La comunità è ancora scossa per il drammatico incidente avvenuto tra sabato e domenica, intorno all'una di notte, lungo la provinciale di Carlentini. Sebastiano Miceli, 18 anni, ha perso la vita quando la Bmw 320d di colore scuro guidata dal 19enne Emanuele si è cappottata lungo la strada del Siracusano, ha abbattuto un traliccio del telefono e si è fermata in equilibrio su un fianco. Emanuele si è salvato, così come Simone, 17 anni, che si trovava nella stessa auto: è ricoverato all'ospedale di Lentini, ma non è in pericolo di vita. Sebastiano, purtroppo, è morto.

Erano compagni di classe e amici per la pelle. Quando i carabinieri sono arrivati sul posto, hanno trovato Emanuele che piangeva, ancora sotto choc. Gli è stato fatto l'alcoltest ed è risultato positivo: 0,4 grammi per litro, l'equivalente di una birra a stomaco vuoto. Essendo neopatentato, il tasso avrebbe dovuto essere pari a zero per i primi tre anni. Il giovane è stato portato in ospedale, poi in caserma, dove gli hanno fatto alcune foto segnaletiche.

È stato arrestato, come atto dovuto, con l'accusa di omicidio stradale, in flagranza di reato.
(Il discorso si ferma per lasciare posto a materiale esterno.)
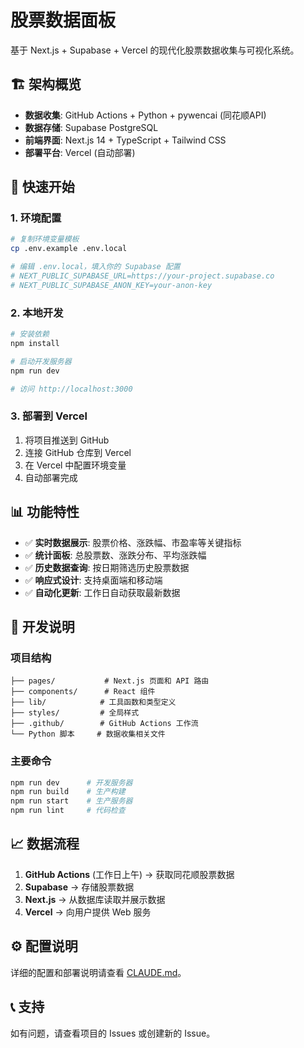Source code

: # 股票数据面板

基于 Next.js + Supabase + Vercel 的现代化股票数据收集与可视化系统。

## 🏗️ 架构概览

- **数据收集**: GitHub Actions + Python + pywencai (同花顺API)
- **数据存储**: Supabase PostgreSQL
- **前端界面**: Next.js 14 + TypeScript + Tailwind CSS
- **部署平台**: Vercel (自动部署)

## 🚀 快速开始

### 1. 环境配置

```bash
# 复制环境变量模板
cp .env.example .env.local

# 编辑 .env.local，填入你的 Supabase 配置
# NEXT_PUBLIC_SUPABASE_URL=https://your-project.supabase.co
# NEXT_PUBLIC_SUPABASE_ANON_KEY=your-anon-key
```

### 2. 本地开发

```bash
# 安装依赖
npm install

# 启动开发服务器
npm run dev

# 访问 http://localhost:3000
```

### 3. 部署到 Vercel

1. 将项目推送到 GitHub
2. 连接 GitHub 仓库到 Vercel
3. 在 Vercel 中配置环境变量
4. 自动部署完成

## 📊 功能特性

- ✅ **实时数据展示**: 股票价格、涨跌幅、市盈率等关键指标
- ✅ **统计面板**: 总股票数、涨跌分布、平均涨跌幅
- ✅ **历史数据查询**: 按日期筛选历史股票数据
- ✅ **响应式设计**: 支持桌面端和移动端
- ✅ **自动化更新**: 工作日自动获取最新数据

## 🔧 开发说明

### 项目结构
```
├── pages/           # Next.js 页面和 API 路由
├── components/      # React 组件
├── lib/            # 工具函数和类型定义
├── styles/         # 全局样式
├── .github/        # GitHub Actions 工作流
└── Python 脚本     # 数据收集相关文件
```

### 主要命令
```bash
npm run dev      # 开发服务器
npm run build    # 生产构建
npm run start    # 生产服务器
npm run lint     # 代码检查
```

## 📈 数据流程

1. **GitHub Actions** (工作日上午) → 获取同花顺股票数据
2. **Supabase** → 存储股票数据
3. **Next.js** → 从数据库读取并展示数据
4. **Vercel** → 向用户提供 Web 服务

## ⚙️ 配置说明

详细的配置和部署说明请查看 [CLAUDE.md](./CLAUDE.md)。

## 📞 支持

如有问题，请查看项目的 Issues 或创建新的 Issue。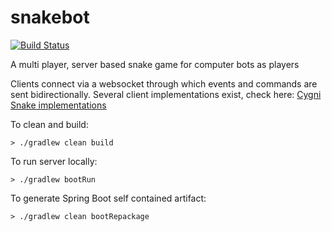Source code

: # snakebot
[![Build Status](http://jenkins.snake.cygni.se/buildStatus/icon?job=Snake)](http://jenkins.snake.cygni.se/job/Snake/)

A multi player, server based snake game for computer bots as players

Clients connect via a websocket through which events and commands are sent bidirectionally.
Several client implementations exist, check here: [Cygni Snake implementations](https://github.com/cygni/snakebot-clients)

To clean and build:
```
> ./gradlew clean build
```

To run server locally:
```
> ./gradlew bootRun
```

To generate Spring Boot self contained artifact:
```
> ./gradlew clean bootRepackage
```

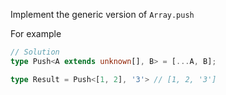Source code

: Implement the generic version of ```Array.push```

For example

```typescript
// Solution
type Push<A extends unknown[], B> = [...A, B];

type Result = Push<[1, 2], '3'> // [1, 2, '3']
```
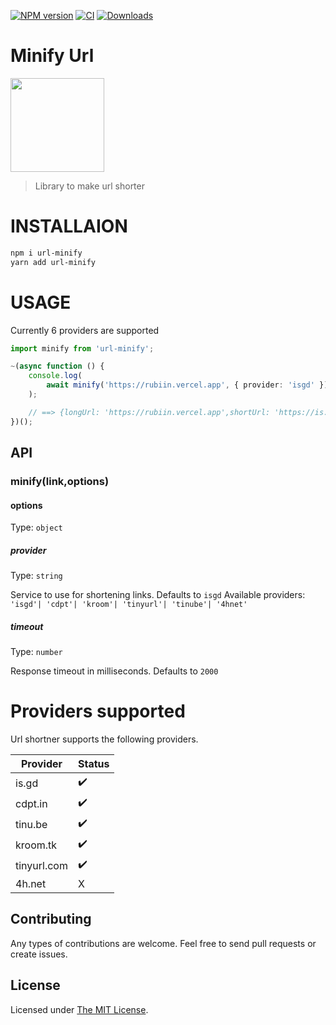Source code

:  <p float="left">
<a href="https://www.npmjs.com/package/url-minify"><img src="https://badgen.net/npm/v/url-minify" alt="NPM version" /></a>
 <a href="https://www.npmjs.com/package/url-minify"><img src="https://github.com/rubiin/tweeny-weeny/workflows/CI/badge.svg" alt="CI" /></a> 
 <a href="https://www.npmjs.com/package/url-minify"><img src="https://img.shields.io/npm/dm/url-minify" alt="Downloads" /></a> 
  
</p>

# Minify Url

<img src="https://i.imgur.com/gbXDQyL.png" height="150">

> Library to make url shorter

# INSTALLAION

```sh
npm i url-minify
yarn add url-minify
```

# USAGE

Currently 6 providers are supported

```ts
import minify from 'url-minify';

~(async function () {
	console.log(
		await minify('https://rubiin.vercel.app', { provider: 'isgd' }),
	);

	// ==> {longUrl: 'https://rubiin.vercel.app',shortUrl: 'https://is.gd/PTkruq'}
})();
```

## API

### minify(link,options)

#### options

Type: `object`

##### provider

Type: `string`

Service to use for shortening links. Defaults to `isgd`
Available providers: `'isgd'| 'cdpt'| 'kroom'| 'tinyurl'| 'tinube'| '4hnet'`

##### timeout

Type: `number`

Response timeout in milliseconds. Defaults to `2000`

# Providers supported

Url shortner supports the following providers.

| Provider    | Status |
| ----------- | ------ |
| is.gd       | ✔️     |
| cdpt.in     | ✔️     |
| tinu.be     | ✔️     |
| kroom.tk    | ✔️     |
| tinyurl.com | ✔️     |
| 4h.net      | X      |

## Contributing

Any types of contributions are welcome. Feel free to send pull requests or create issues.

## License

Licensed under [The MIT License](LICENSE).
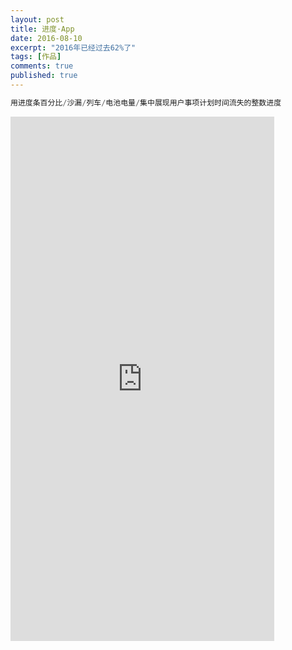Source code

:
 ```yaml
---
layout: post
title: 进度·App
date: 2016-08-10
excerpt: "2016年已经过去62%了"
tags: [作品]
comments: true
published: true
---
```

```php
用进度条百分比/沙漏/列车/电池电量/集中展现用户事项计划时间流失的整数进度
```



<iframe src="https://modao.cc/app/SK2hrvAkSKv3GoIymROjCsCtqCJG8hq/embed" width="422" height="839" allowTransparency="true" frameborder="0"></iframe>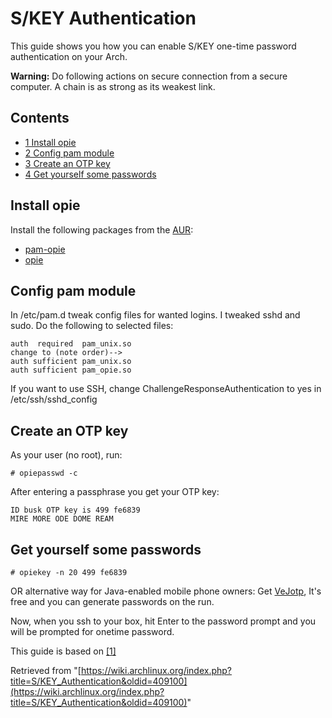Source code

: # S/KEY Authentication

This guide shows you how you can enable S/KEY one-time password authentication on your Arch.

**Warning:** Do following actions on secure connection from a secure computer. A chain is as strong as its weakest link.

## Contents

*   [1 Install opie](#Install_opie)
*   [2 Config pam module](#Config_pam_module)
*   [3 Create an OTP key](#Create_an_OTP_key)
*   [4 Get yourself some passwords](#Get_yourself_some_passwords)

## Install opie

Install the following packages from the [AUR](/index.php/AUR "AUR"):

*   [pam-opie](https://aur.archlinux.org/packages/pam-opie/)
*   [opie](https://aur.archlinux.org/packages/opie/)

## Config pam module

In /etc/pam.d tweak config files for wanted logins. I tweaked sshd and sudo. Do the following to selected files:

```
auth  required  pam_unix.so
change to (note order)-->
auth sufficient pam_unix.so
auth sufficient pam_opie.so

```

If you want to use SSH, change ChallengeResponseAuthentication to yes in /etc/ssh/sshd_config

## Create an OTP key

As your user (no root), run:

```
# opiepasswd -c

```

After entering a passphrase you get your OTP key:

```
ID busk OTP key is 499 fe6839
MIRE MORE ODE DOME REAM

```

## Get yourself some passwords

```
# opiekey -n 20 499 fe6839

```

OR alternative way for Java-enabled mobile phone owners: Get [VeJotp](http://fatsquirrel.org/software/vejotp/), It's free and you can generate passwords on the run.

Now, when you ssh to your box, hit Enter to the password prompt and you will be prompted for onetime password.

This guide is based on [[1]](http://busk.blogs.lysator.liu.se/2009/12/12/skey-one-time-passwords-using-opie/)

Retrieved from "[https://wiki.archlinux.org/index.php?title=S/KEY_Authentication&oldid=409100](https://wiki.archlinux.org/index.php?title=S/KEY_Authentication&oldid=409100)"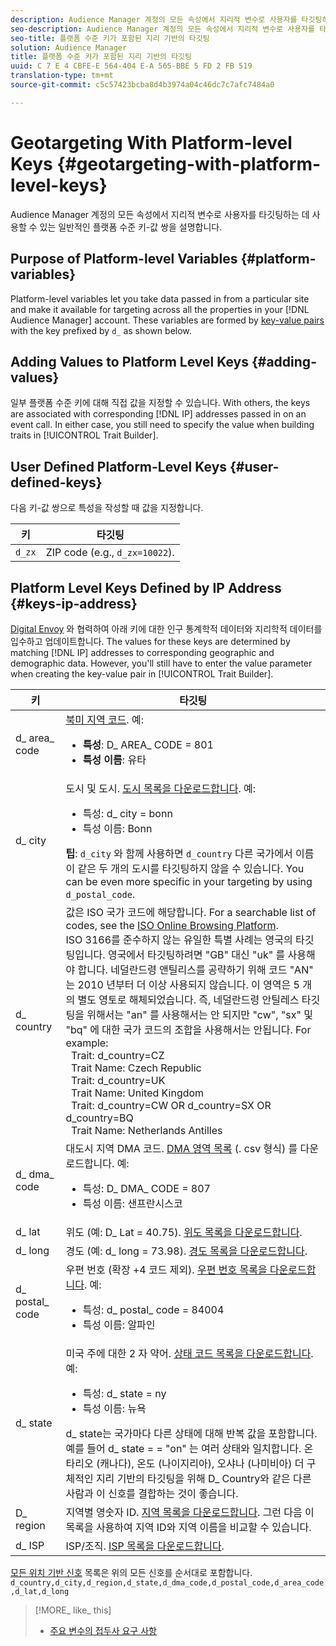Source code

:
 ```yaml
---
description: Audience Manager 계정의 모든 속성에서 지리적 변수로 사용자를 타깃팅하는 데 사용할 수 있는 일반적인 플랫폼 수준 키-값 쌍을 설명합니다.
seo-description: Audience Manager 계정의 모든 속성에서 지리적 변수로 사용자를 타깃팅하는 데 사용할 수 있는 일반적인 플랫폼 수준 키-값 쌍을 설명합니다.
seo-title: 플랫폼 수준 키가 포함된 지리 기반의 타깃팅
solution: Audience Manager
title: 플랫폼 수준 키가 포함된 지리 기반의 타깃팅
uuid: C 7 E 4 CBFE-E 564-404 E-A 565-BBE 5 FD 2 FB 519
translation-type: tm+mt
source-git-commit: c5c57423bcba8d4b3974a04c46dc7c7afc7484a0

---
```



# Geotargeting With Platform-level Keys {#geotargeting-with-platform-level-keys}

Audience Manager 계정의 모든 속성에서 지리적 변수로 사용자를 타깃팅하는 데 사용할 수 있는 일반적인 플랫폼 수준 키-값 쌍을 설명합니다.

<!-- c_tb_platform_vars.xml -->

## Purpose of Platform-level Variables {#platform-variables}

Platform-level variables let you take data passed in from a particular site and make it available for targeting across all the properties in your [!DNL Audience Manager] account. These variables are formed by [key-value pairs](../../reference/key-value-pairs-explained.md) with the key prefixed by `d_` as shown below.

## Adding Values to Platform Level Keys {#adding-values}

일부 플랫폼 수준 키에 대해 직접 값을 지정할 수 있습니다. With others, the keys are associated with corresponding [!DNL IP] addresses passed in on an event call. In either case, you still need to specify the value when building traits in [!UICONTROL Trait Builder].

## User Defined Platform-Level Keys {#user-defined-keys}

다음 키-값 쌍으로 특성을 작성할 때 값을 지정합니다.

| 키 | 타깃팅 |
|---|---|
| `d_zx` | ZIP code (e.g., `d_zx=10022`). |

## Platform Level Keys Defined by IP Address {#keys-ip-address}

[Digital Envoy](https://www.digitalenvoy.com/) 와 협력하여 아래 키에 대한 인구 통계학적 데이터와 지리학적 데이터를 입수하고 업데이트합니다. The values for these keys are determined by matching [!DNL IP] addresses to corresponding geographic and demographic data. However, you'll still have to enter the value parameter when creating the key-value pair in [!UICONTROL Trait Builder].

| 키 | 타깃팅 |
|--- |--- |
| d_ area_ code | [북미 지역 코드](https://en.wikipedia.org/wiki/List_of_North_American_Numbering_Plan_area_codes). 예: <ul><li>**특성**: D_ AREA_ CODE = 801</li><li>**특성 이름**: 유타</li></ul> |
| d_ city | 도시 및 도시. [도시 목록을 다운로드합니다](assets/d_city.txt). 예: <ul><li>특성: d_ city = bonn</li><li>특성 이름: Bonn</li></ul> **팁**: `d_city` 와 함께 사용하면 `d_country` 다른 국가에서 이름이 같은 두 개의 도시를 타깃팅하지 않을 수 있습니다. You can be even more specific in your targeting by using `d_postal_code`. |
| d_ country | 값은 ISO 국가 코드에 해당합니다. For a searchable list of codes, see the [ISO Online Browsing Platform](https://www.iso.org/obp/ui/#home). <br>ISO 3166를 준수하지 않는 유일한 특별 사례는 영국의 타깃팅입니다. 영국에서 타깃팅하려면 "GB" 대신 "uk" 를 사용해야 합니다. 네덜란드령 앤틸리스를 공략하기 위해 코드 "AN" 는 2010 년부터 더 이상 사용되지 않습니다. 이 영역은 5 개의 별도 영토로 해체되었습니다. 즉, 네덜란드령 안틸레스 타깃팅을 위해서는 "an" 를 사용해서는 안 되지만 "cw", "sx" 및 "bq" 에 대한 국가 코드의 조합을 사용해서는 안됩니다. For example:  <br>  Trait:  d_country=CZ  <br>  Trait Name: Czech Republic <br>  Trait:  d_country=UK <br>  Trait Name: United Kingdom  <br>  Trait:  d_country=CW OR d_country=SX OR d_country=BQ  <br>  Trait Name: Netherlands Antilles |
| d_ dma_ code | 대도시 지역 DMA 코드. [DMA 영역 목록](assets/DMAregions.csv) (. csv 형식) 를 다운로드합니다. 예: <ul><li>특성: D_ DMA_ CODE = 807</li><li>특성 이름: 샌프란시스코</li></ul> |
| d_ lat | 위도 (예: D_ Lat = 40.75). [위도 목록을 다운로드합니다](assets/d_lat.txt). |
| d_ long | 경도 (예: d_ long = 73.98). [경도 목록을 다운로드합니다](assets/d_long.txt). |
| d_ postal_ code | 우편 번호 (확장 +4 코드 제외). [우편 번호 목록을 다운로드합니다](assets/d_postal_code.txt). 예: <ul><li>특성: d_ postal_ code = 84004 </li><li>특성 이름: 알파인</li></ul> |
| d_ state | 미국 주에 대한 2 자 약어. [상태 코드 목록을 다운로드합니다](assets/d_state.txt). 예: <ul><li>특성: d_ state = ny </li><li>특성 이름: 뉴욕</li></ul>d_ state는 국가마다 다른 상태에 대해 반복 값을 포함합니다. 예를 들어 d_ state = = "on" 는 여러 상태와 일치합니다. 온타리오 (캐나다), 온도 (나이지리아), 오샤나 (나미비아) 더 구체적인 지리 기반의 타깃팅을 위해 D_ Country와 같은 다른 사람과 이 신호를 결합하는 것이 좋습니다. |
| D_ region | 지역별 영숫자 ID. [지역 목록을 다운로드합니다](assets/Country_RegionCodes_City.csv). 그런 다음 이 목록을 사용하여 지역 ID와 지역 이름을 비교할 수 있습니다. |
| d_ ISP | ISP/조직. [ISP 목록을 다운로드합니다](assets/d_isp.txt). |

[모든 위치 기반 신호](assets/all.csv) 목록은 위의 모든 신호를 순서대로 포함합니다. `d_country,d_city,d_region,d_state,d_dma_code,d_postal_code,d_area_code,d_lat,d_long`

>[!MORE_ like_ this]
>
>* [주요 변수의 접두사 요구 사항](../../features/traits/trait-variable-prefixes.md)

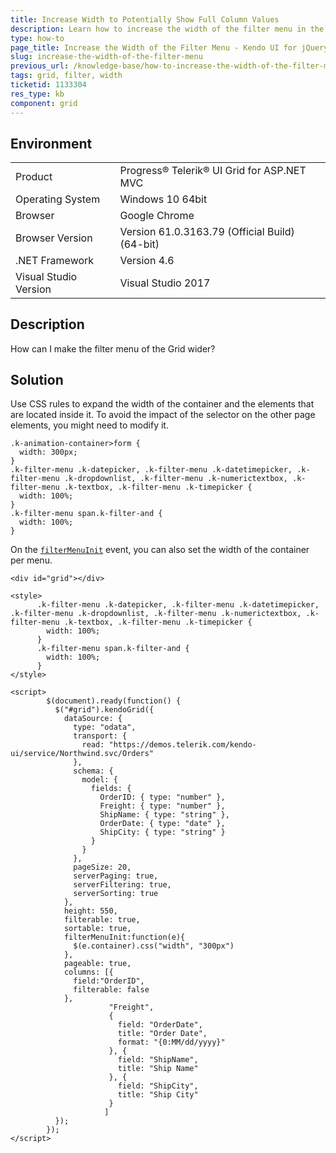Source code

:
 ```yaml
---
title: Increase Width to Potentially Show Full Column Values
description: Learn how to increase the width of the filter menu in the Kendo UI Grid for ASP.NET MVC.
type: how-to
page_title: Increase the Width of the Filter Menu - Kendo UI for jQuery Data Grid
slug: increase-the-width-of-the-filter-menu
previous_url: /knowledge-base/how-to-increase-the-width-of-the-filter-menu
tags: grid, filter, width
ticketid: 1133304
res_type: kb
component: grid
---
```


## Environment

<table>
 <tr>
  <td>Product</td>
  <td>Progress® Telerik® UI Grid for ASP.NET MVC</td>
 </tr>
 <tr>
  <td>Operating System</td>
  <td>Windows 10 64bit</td>
 </tr>
 <tr>
  <td>Browser</td>
  <td>Google Chrome</td>
 </tr>
 <tr>
  <td>Browser Version</td>
  <td>Version 61.0.3163.79 (Official Build) (64-bit)</td>
 </tr>
 <tr>
  <td>.NET Framework</td>
  <td>Version 4.6</td>
 </tr>
 <tr>
  <td>Visual Studio Version</td>
  <td>Visual Studio 2017</td>
 </tr>
 <tr>
</table>


## Description

How can I make the filter menu of the Grid wider?

## Solution

Use CSS rules to expand the width of the container and the elements that are located inside it. To avoid the impact of the selector on the other page elements, you might need to modify it.

```
.k-animation-container>form {
  width: 300px;
}
.k-filter-menu .k-datepicker, .k-filter-menu .k-datetimepicker, .k-filter-menu .k-dropdownlist, .k-filter-menu .k-numerictextbox, .k-filter-menu .k-textbox, .k-filter-menu .k-timepicker {
  width: 100%;
}
.k-filter-menu span.k-filter-and {
  width: 100%;
}
```

On the [`filterMenuInit`](https://docs.telerik.com/kendo-ui/api/javascript/ui/grid/events/filtermenuinit) event, you can also set the width of the container per menu.

```dojo
<div id="grid"></div>

<style>
      .k-filter-menu .k-datepicker, .k-filter-menu .k-datetimepicker, .k-filter-menu .k-dropdownlist, .k-filter-menu .k-numerictextbox, .k-filter-menu .k-textbox, .k-filter-menu .k-timepicker {
        width: 100%;
      }
      .k-filter-menu span.k-filter-and {
        width: 100%;
      }
</style>

<script>
        $(document).ready(function() {
          $("#grid").kendoGrid({
            dataSource: {
              type: "odata",
              transport: {
                read: "https://demos.telerik.com/kendo-ui/service/Northwind.svc/Orders"
              },
              schema: {
                model: {
                  fields: {
                    OrderID: { type: "number" },
                    Freight: { type: "number" },
                    ShipName: { type: "string" },
                    OrderDate: { type: "date" },
                    ShipCity: { type: "string" }
                  }
                }
              },
              pageSize: 20,
              serverPaging: true,
              serverFiltering: true,
              serverSorting: true
            },
            height: 550,
            filterable: true,
            sortable: true,
            filterMenuInit:function(e){
              $(e.container).css("width", "300px")
            },
            pageable: true,
            columns: [{
              field:"OrderID",
              filterable: false
            },
                      "Freight",
                      {
                        field: "OrderDate",
                        title: "Order Date",
                        format: "{0:MM/dd/yyyy}"
                      }, {
                        field: "ShipName",
                        title: "Ship Name"
                      }, {
                        field: "ShipCity",
                        title: "Ship City"
                      }
                     ]
          });
        });
</script>
```
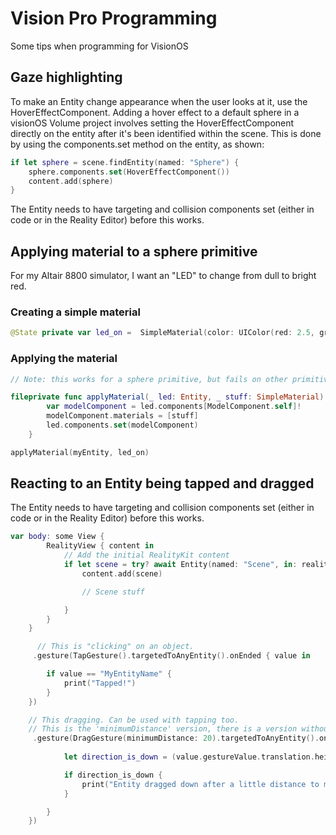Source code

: # Vision Pro Programming
Some tips when programming for VisionOS


## Gaze highlighting

To make an Entity change appearance when the user looks at it, use the HoverEffectComponent. Adding a hover effect to a default sphere in a visionOS Volume project involves setting the HoverEffectComponent directly on the entity after it's been identified within the scene. This is done by using the components.set method on the entity, as shown:

```Swift
if let sphere = scene.findEntity(named: "Sphere") {
    sphere.components.set(HoverEffectComponent())
    content.add(sphere)
}
```

The Entity needs to have targeting and collision components set (either in code or in the Reality Editor) before this works.

## Applying material to a sphere primitive

For my Altair 8800 simulator, I want an "LED" to change from dull to bright red.

### Creating a simple material

```Swift
@State private var led_on =  SimpleMaterial(color: UIColor(red: 2.5, green: 0, blue: 0, alpha: 1), roughness: 0.0, isMetallic: false)
```

### Applying the material

```Swift
// Note: this works for a sphere primitive, but fails on other primitives e.g. capsule

fileprivate func applyMaterial(_ led: Entity, _ stuff: SimpleMaterial) {
        var modelComponent = led.components[ModelComponent.self]!
        modelComponent.materials = [stuff]
        led.components.set(modelComponent)
    }

applyMaterial(myEntity, led_on)
```

## Reacting to an Entity being tapped and dragged

The Entity needs to have targeting and collision components set (either in code or in the Reality Editor) before this works.

```Swift
var body: some View {
        RealityView { content in
            // Add the initial RealityKit content
            if let scene = try? await Entity(named: "Scene", in: realityKitContentBundle) {
                content.add(scene)

                // Scene stuff

            }
        }
    }

      // This is "clicking" on an object.
     .gesture(TapGesture().targetedToAnyEntity().onEnded { value in

        if value == "MyEntityName" {
            print("Tapped!")
        }
    })

    // This dragging. Can be used with tapping too.
    // This is the 'minimumDistance' version, there is a version without this requirement for immediately feedback
     .gesture(DragGesture(minimumDistance: 20).targetedToAnyEntity().onChanged { value in
           
            let direction_is_down = (value.gestureValue.translation.height) > 0

            if direction_is_down {
                print("Entity dragged down after a little distance to make sure that's the intention")
            }

        }
    })


```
Sono stati disposti i domiciliari. Aveva preso la patente lo scorso dicembre. Il sindaco di Carlentini, Giuseppe Basso, ha parlato di "famiglie di cittadini modello". A 48 ore di distanza, è il momento del dolore, di fare i conti con un drammatico episodio che ha segnato indissolubilmente la vita di tante persone.